The film is directed by J.A. Bayona (The Orphanage, The Impossible), and it picks up some time after the disaster on Isla Nublar that shut down the amusement park run by Claire (Bryce Dallas Howard). The dormant volcano on the island is dormant no longer, and the U.S. Senate is debating whether action should be taken to save the island’s dinosaur population or if, as it’s argued by Dr. Ian Malcolm (Jeff Goldblum in a fun reprise of his role from the first two films), we let nature correct our mistakes.
That’s where the politicians land, but Claire can’t believe it and won’t accept it. She’s recruited by Benjamin Lockwood (James Cromwell), a close associate of John Hammond (Richard Attenborough from Jurassic Park), to join his team of scientists who will rescue some of the dinosaurs and relocate them to another island. They’re especially interested in Blue, the lone velociraptor still on the island who was trained by Owen Grady (Chris Pratt), so Claire recruits him to join their expedition. Unfortunately, the intentions of some of their benefactors’ intentions might not be as noble as they seem.
The film is broken into two distinct halves. The first sees the team come together, arrive on the island, and struggle to survive the volcano eruption, which is a totally perplexing narrative decision.
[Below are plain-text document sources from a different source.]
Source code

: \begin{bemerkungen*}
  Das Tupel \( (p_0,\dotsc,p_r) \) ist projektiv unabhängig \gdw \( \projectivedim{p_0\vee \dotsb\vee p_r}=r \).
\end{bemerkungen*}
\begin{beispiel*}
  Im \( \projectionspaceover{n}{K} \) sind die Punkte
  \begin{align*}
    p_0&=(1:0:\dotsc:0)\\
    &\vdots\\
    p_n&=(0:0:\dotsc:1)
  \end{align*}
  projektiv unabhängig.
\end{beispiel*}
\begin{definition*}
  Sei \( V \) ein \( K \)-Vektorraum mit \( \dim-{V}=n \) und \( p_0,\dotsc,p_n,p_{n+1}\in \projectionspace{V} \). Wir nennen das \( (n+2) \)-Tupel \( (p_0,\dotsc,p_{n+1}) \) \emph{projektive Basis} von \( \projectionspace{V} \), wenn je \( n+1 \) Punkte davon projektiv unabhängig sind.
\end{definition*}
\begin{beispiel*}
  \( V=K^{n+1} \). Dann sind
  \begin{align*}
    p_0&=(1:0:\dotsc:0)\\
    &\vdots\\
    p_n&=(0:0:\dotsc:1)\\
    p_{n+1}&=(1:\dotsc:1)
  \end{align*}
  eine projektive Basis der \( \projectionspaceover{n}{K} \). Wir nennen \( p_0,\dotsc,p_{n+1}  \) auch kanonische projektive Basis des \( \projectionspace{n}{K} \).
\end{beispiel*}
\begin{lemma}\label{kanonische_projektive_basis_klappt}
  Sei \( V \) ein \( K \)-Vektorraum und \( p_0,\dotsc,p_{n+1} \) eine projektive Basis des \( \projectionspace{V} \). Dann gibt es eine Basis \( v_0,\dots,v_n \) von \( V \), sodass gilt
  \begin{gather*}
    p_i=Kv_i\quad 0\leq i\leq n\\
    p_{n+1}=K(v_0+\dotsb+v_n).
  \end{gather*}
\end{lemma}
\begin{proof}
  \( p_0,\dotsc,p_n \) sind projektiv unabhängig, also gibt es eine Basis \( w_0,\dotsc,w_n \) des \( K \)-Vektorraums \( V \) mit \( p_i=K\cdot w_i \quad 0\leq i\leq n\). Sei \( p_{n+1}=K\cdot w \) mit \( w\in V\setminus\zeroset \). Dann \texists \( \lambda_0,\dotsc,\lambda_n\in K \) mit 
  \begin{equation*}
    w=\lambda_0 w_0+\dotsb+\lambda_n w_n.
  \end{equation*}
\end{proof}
It makes for a lovely looking sequence, but it’s completely tension-free, considering we’re not even halfway through, and it’s inconceivable to lose a major human character in the carnage.
The film also makes the mistake that we care about individual dinosaurs and their personalities. That wasn’t a part of the original Jurassic Park formula for a reason: Dinosaurs are dinosaurs! They’re all threatening and majestic in their own right. It’s foolish for Bayona and his screenwriters (oh, hi, Colin Trevorrow!) to assume any dinosaur means more to the audience than any other. And as the film transitions to its second half, this becomes increasingly problematic.
It’s hard to say too much more about how stupid the film gets as it proceeds, but there’s a lonely little girl, some cartoonish villainy, and another very mean-spirited scene of human destruction. Jurassic World had a bad subplot about the military wanting to use dinosaurs as weapons of war, and as stupid as that was, it was at least a reason to behave recklessly. Fallen Kingdom has no such motivation. Things just happen. The plot needs them too.
The film also wastes Chris Pratt and Bryce Dallas Howard. The former is robbed of all the charm that makes his Star-Lord a character worth spending time with (even when the film around him fails him). The latter’s character is actually less insulting than she was in Trevorrow’s film, but it’s a small upgrade over something that was wholly unacceptable previously.
I’m sure we’ll get another Jurassic movie in a few years. This one was far too big for Universal to let the proverbial volcano come and wipe away the series’ mistakes. But to be fair to that movie, it’ll be hard for it to be worse than this one.